Now the tide is turning, as pent-up demand for in-person experiences after the pandemic is driving people to shops and leisure attractions. Meanwhile, value retailers, who often don’t have unprofitable online channels to service, are benefitting from more cost-conscious consumers opting to shop with them.
But the RTT stressed that retailers will still need to significantly invest in technology to refine their omni-channel offer – delivering not only exceptional experiences for shoppers but also driving down the cost to serve, especially while high levels of inflation continue.
Grocers, in particular, are taking a hit on margins as they absorb the cost of rising food prices and increase promotional offers to retain market share. The risk is that high food inflation could dampen overall consumer demand elsewhere in the wider retail sector.
Mike Watkins, Head of Retailer and Business Insight UK – NielsenIQ, said: “The economic challenges haven’t gone away and even when inflation slows, food and energy will still cost significantly more than two years ago which means shoppers will remain cautious about what they are spending. Food inflation is going to be the wild card for Q2 as it is not easy to call the peak and, if it remains higher for longer, it might impact the non-food and hospitality sectors as many households will still struggle to balance the books “
The buffer of savings some consumers built up during the Covid lockdowns has been eaten away by inflation, both in terms of its value due to rising inflation and because they’ve had to dip into them.

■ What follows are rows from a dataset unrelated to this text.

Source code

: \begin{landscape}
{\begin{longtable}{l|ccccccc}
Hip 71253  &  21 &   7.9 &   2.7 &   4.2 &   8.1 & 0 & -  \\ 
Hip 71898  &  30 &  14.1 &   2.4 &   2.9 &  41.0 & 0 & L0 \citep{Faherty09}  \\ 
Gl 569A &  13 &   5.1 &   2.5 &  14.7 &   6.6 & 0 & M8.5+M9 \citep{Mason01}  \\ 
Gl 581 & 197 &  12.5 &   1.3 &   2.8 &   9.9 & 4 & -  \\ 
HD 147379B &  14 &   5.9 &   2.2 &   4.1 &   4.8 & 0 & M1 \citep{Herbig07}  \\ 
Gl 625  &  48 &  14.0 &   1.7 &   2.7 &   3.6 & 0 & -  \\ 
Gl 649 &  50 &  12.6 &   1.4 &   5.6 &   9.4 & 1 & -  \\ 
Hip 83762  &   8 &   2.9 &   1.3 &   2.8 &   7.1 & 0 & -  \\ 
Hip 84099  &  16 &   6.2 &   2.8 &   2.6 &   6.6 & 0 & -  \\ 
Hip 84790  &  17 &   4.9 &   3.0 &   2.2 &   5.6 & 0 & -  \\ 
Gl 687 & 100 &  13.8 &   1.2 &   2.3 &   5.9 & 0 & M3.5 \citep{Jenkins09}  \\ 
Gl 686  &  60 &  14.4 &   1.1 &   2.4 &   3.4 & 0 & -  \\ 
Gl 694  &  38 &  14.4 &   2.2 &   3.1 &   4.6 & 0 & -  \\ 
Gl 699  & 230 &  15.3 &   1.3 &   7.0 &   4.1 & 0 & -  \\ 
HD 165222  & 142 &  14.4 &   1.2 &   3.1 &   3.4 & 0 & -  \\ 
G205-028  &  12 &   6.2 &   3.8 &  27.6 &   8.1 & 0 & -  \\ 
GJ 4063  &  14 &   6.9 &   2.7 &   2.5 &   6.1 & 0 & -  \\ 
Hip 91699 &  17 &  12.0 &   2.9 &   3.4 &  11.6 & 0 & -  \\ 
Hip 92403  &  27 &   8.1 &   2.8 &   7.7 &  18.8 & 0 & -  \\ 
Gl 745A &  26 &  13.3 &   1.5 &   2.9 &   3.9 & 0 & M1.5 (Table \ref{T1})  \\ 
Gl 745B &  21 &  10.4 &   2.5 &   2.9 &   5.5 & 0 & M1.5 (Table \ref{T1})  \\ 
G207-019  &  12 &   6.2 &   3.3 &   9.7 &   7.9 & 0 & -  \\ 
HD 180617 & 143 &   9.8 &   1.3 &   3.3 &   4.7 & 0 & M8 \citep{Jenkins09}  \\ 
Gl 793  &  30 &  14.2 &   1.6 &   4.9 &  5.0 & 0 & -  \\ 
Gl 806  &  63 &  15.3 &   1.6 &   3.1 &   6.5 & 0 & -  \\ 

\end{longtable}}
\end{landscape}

Explaining more, Ruth Gregory, Deputy Chief UK Economist, Capital Economics, said: “If we are right in thinking that pandemic savings are now less powerful, households will no longer be as able to use those savings to support spending, so real consumer spending may evolve more in line with real household disposable income.”
The performance of the sector is reflected in the RTT’s Retail Health Index (RHI)opens in a new tab, which dropped one point in Q1 2023, as rising costs continued to hit profitability.
However, all signs suggest the summer months will bring improvements as inflation continues to ease, employment remains high and retailers receive a boost from spending during the Coronation Bank Holiday.